◆ **Data extracts**

——

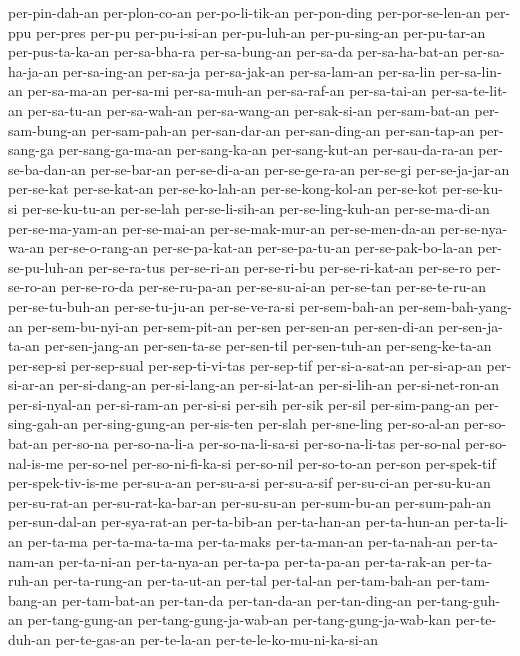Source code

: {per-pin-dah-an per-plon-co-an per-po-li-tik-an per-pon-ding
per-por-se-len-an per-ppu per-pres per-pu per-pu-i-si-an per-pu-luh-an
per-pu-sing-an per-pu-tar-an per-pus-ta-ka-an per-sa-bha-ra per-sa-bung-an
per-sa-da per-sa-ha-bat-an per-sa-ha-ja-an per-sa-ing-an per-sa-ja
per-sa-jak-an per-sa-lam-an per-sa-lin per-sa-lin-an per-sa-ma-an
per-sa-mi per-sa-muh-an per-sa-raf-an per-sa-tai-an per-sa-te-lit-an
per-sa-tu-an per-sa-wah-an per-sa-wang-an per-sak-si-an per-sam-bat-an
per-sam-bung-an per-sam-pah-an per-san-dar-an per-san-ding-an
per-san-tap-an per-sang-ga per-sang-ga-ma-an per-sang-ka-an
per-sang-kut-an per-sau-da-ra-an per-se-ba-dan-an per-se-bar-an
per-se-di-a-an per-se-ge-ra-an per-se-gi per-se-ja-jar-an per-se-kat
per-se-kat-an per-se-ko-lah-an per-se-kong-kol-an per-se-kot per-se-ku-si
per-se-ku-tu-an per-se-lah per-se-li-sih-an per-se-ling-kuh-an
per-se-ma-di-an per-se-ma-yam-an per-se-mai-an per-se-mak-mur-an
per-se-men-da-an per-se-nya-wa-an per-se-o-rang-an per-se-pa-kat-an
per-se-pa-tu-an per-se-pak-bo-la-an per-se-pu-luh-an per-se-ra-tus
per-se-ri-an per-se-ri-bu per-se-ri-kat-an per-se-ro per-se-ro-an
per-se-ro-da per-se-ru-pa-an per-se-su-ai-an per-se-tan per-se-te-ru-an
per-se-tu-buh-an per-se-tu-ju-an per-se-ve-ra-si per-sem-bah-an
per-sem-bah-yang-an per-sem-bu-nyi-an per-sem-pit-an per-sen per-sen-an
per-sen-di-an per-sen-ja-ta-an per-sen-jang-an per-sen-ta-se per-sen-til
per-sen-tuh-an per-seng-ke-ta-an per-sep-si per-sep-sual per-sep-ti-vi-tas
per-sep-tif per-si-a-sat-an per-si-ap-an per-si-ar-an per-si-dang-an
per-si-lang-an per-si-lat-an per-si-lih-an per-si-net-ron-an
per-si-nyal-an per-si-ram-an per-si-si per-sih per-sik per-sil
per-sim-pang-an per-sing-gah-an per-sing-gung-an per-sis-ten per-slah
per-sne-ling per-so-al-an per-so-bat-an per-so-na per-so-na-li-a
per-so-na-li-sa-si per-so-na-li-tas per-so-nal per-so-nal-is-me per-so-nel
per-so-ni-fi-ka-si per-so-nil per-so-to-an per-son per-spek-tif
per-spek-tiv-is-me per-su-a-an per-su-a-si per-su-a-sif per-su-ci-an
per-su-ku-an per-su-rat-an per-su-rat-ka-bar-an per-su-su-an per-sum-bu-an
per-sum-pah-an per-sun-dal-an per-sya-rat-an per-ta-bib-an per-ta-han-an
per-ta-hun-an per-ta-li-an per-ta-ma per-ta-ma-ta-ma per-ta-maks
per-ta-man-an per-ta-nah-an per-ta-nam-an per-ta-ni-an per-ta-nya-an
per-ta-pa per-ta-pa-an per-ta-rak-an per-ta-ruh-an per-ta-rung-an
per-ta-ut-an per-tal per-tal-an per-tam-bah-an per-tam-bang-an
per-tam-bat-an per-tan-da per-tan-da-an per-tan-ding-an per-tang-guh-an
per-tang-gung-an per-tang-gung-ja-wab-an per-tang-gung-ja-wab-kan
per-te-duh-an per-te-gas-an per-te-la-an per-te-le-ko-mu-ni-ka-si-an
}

——

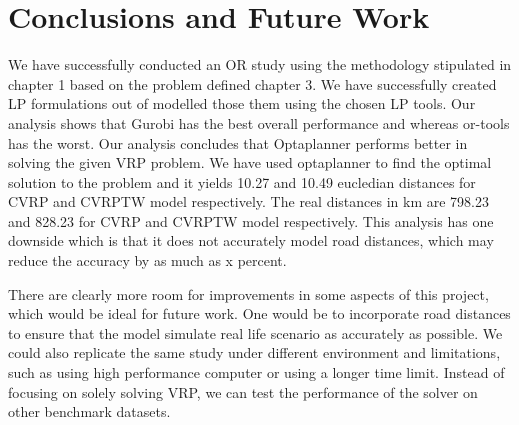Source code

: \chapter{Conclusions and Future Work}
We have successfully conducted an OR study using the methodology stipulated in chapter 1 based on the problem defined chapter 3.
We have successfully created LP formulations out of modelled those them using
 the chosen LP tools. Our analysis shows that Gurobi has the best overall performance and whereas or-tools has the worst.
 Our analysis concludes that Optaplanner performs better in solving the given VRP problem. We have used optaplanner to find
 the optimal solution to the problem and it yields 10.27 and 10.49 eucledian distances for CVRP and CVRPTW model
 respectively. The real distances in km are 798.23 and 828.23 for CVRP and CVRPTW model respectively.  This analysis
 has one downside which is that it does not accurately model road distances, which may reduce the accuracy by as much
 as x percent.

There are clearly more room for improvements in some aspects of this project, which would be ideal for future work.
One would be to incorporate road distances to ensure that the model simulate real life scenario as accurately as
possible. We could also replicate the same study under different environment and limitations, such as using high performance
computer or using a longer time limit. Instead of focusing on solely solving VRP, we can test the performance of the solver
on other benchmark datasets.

——

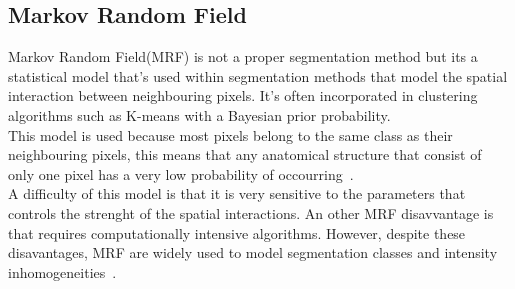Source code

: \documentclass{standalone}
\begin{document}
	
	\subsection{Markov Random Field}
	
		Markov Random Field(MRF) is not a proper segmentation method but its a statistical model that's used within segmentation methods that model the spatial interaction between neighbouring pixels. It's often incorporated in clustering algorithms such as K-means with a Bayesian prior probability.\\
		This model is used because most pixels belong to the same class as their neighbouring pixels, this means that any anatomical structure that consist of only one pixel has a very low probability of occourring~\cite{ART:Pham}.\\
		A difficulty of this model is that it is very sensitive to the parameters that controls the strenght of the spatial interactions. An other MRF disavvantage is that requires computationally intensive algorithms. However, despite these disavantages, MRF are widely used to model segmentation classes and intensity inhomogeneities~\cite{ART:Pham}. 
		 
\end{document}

——

◆ **Problem description**
Return every line above where "real" appears.

◆ **Exercise answer**
 respectively. The real distances in km are 798.23 and 828.23 for CVRP and CVRPTW model respectively.  This analysis
One would be to incorporate road distances to ensure that the model simulate real life scenario as accurately as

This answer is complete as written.